One young man indicated that he would welcome being killed in an American attack against Iraq during Haj because he would die a martyr. How an American attack againts Iraq would kill him in Saudi Arabia is hard to fathom.

Perhaps his logic is that if America attacked Iraq, Iraq would then attack Saudi Arabia, and he could be killed in that attack, and he would go down in the martyr records as dying defending Islam from western infidels.

Frankly, this wasn't particularly sympathetic, so they also had a young woman lucky enough to go on Haj. She sounded very sweet and non-threatening, and the gist of the story was that it would be really heartless for the mean old Americans to ruin Haj for her.
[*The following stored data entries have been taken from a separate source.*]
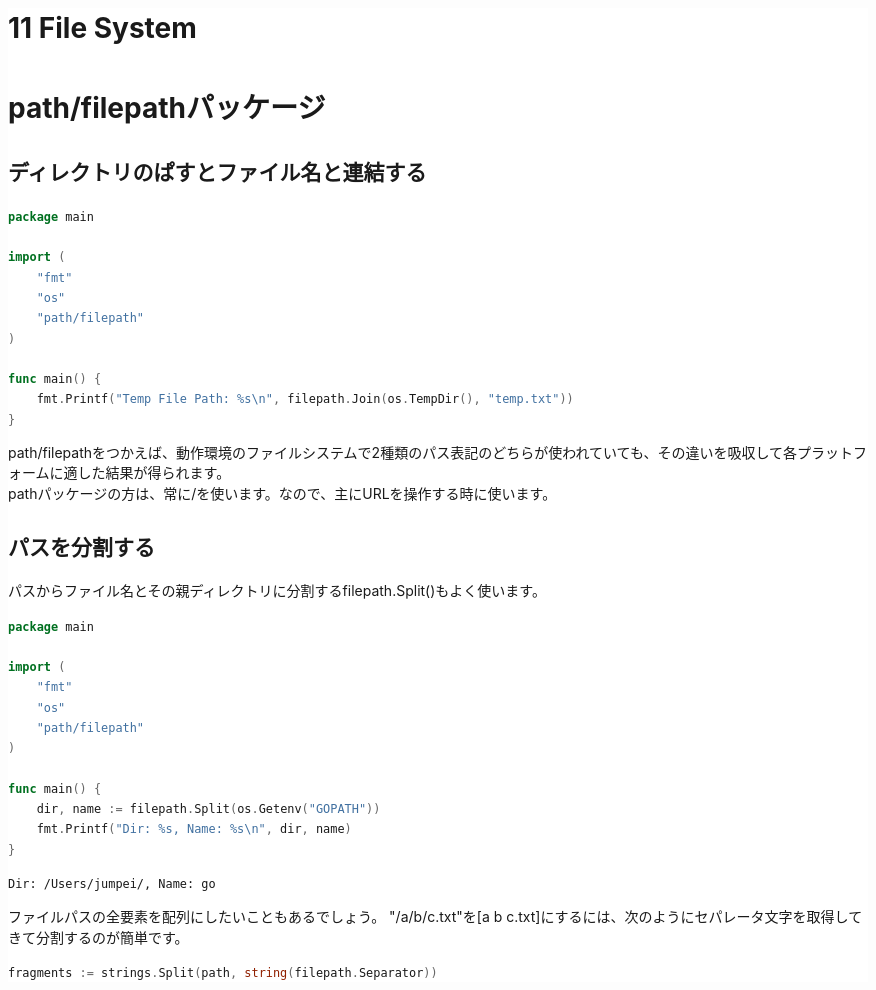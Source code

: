 # 11 File System

# path/filepathパッケージ

## ディレクトリのぱすとファイル名と連結する

```go
package main

import (
	"fmt"
	"os"
	"path/filepath"
)

func main() {
	fmt.Printf("Temp File Path: %s\n", filepath.Join(os.TempDir(), "temp.txt"))
}
```

path/filepathをつかえば、動作環境のファイルシステムで2種類のパス表記のどちらが使われていても、その違いを吸収して各プラットフォームに適した結果が得られます。  
pathパッケージの方は、常に/を使います。なので、主にURLを操作する時に使います。

## パスを分割する

パスからファイル名とその親ディレクトリに分割するfilepath.Split()もよく使います。

```go
package main

import (
	"fmt"
	"os"
	"path/filepath"
)

func main() {
	dir, name := filepath.Split(os.Getenv("GOPATH"))
	fmt.Printf("Dir: %s, Name: %s\n", dir, name)
}
```

```console
Dir: /Users/jumpei/, Name: go
```

ファイルパスの全要素を配列にしたいこともあるでしょう。 "/a/b/c.txt"を[a b c.txt]にするには、次のようにセパレータ文字を取得してきて分割するのが簡単です。

```go
fragments := strings.Split(path, string(filepath.Separator))
```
All this time, Uday and the rest of Saddam's thugs and family were raping women and children, putting people in iron maidens and other instruments of torture, and using money from oil sales to buy palaces and weapons. All the time they made sure that there were plenty of starving Iraqi children to show off to reporters in their campaign to end the UN sanctions and blame the US for suffering in Iraq.

We should have given the Baathists more time to kill and rape and torture and develop nuclear weapons. That's what the BBC would have had us do.

How many times do these leftists have to be utterly wrong before everyone just stops listening to them at all.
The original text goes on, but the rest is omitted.